To say that Scarface's latest, The Fix, is his most commercial album to date is sacrilegious. It's almost like saying the man has sold out -- and that's the last thing any Scarface fan wants to hear. He's one of the original Geto Boys, for chrissakes. The man has made it a decade in the rap game without compromising his ballsiness, so even the slightest hint that he's sounding mainstream is heartbreaking.
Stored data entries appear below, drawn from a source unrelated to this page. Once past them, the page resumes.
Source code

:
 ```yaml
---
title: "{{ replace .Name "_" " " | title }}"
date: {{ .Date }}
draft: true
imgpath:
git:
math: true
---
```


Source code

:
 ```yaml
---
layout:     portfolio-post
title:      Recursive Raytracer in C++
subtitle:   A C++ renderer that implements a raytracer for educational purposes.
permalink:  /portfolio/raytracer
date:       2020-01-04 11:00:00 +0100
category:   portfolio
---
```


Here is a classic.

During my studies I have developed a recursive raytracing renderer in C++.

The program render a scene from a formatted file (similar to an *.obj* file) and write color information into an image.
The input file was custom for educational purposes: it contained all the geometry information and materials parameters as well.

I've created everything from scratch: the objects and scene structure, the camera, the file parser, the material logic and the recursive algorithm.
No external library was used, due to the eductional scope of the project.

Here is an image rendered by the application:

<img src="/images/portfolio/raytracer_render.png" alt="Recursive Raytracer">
So we won't say it -- quite. It is worth noting, however, that The Fix is Scarface's most polished -- and shortest -- album to date. As the head of Def Jam's down-home division, Def Jam South, Scarface wields his clout to snare beats and a few guest stars that are worth his time. No more played-out synthesizers and derivative drum machines for him. In an H-town/Philly/Big Apple summit, Face travels to NYC and signs up Kanye West to drop beats on "Guess Who's Back?" with Roc-A-Fella family members Jay-Z and Beanie Sigel. Then he zooms down to Atlanta to record the pro-loyalty tune "In Between Us" with Nas. And yes, in case you were wondering, there is a track produced by the everywhere-at-once Neptunes called "Someday," a faith-heavy number featuring hook work from -- you guessed it -- Faith Evans.
But as to whether Scarface is selling out with The Fix -- let's just say he has matured and leave it at that. Like so many MCs before him, Scarface has realized that you can't keep referring to yourself as a crazy-ass, trigger-happy young buck when you're making mortgage payments and dropping the kids off at day care. With The Fix, Scarface displays not only a stronger, defiant sense of responsibility, but a broader vision. He's finally learning what many rap artists would do well to pick up on: If you wanna distinguish yourself from the pack, you're gonna have to think outside your own zip code. So let's welcome the man when he comes into ours.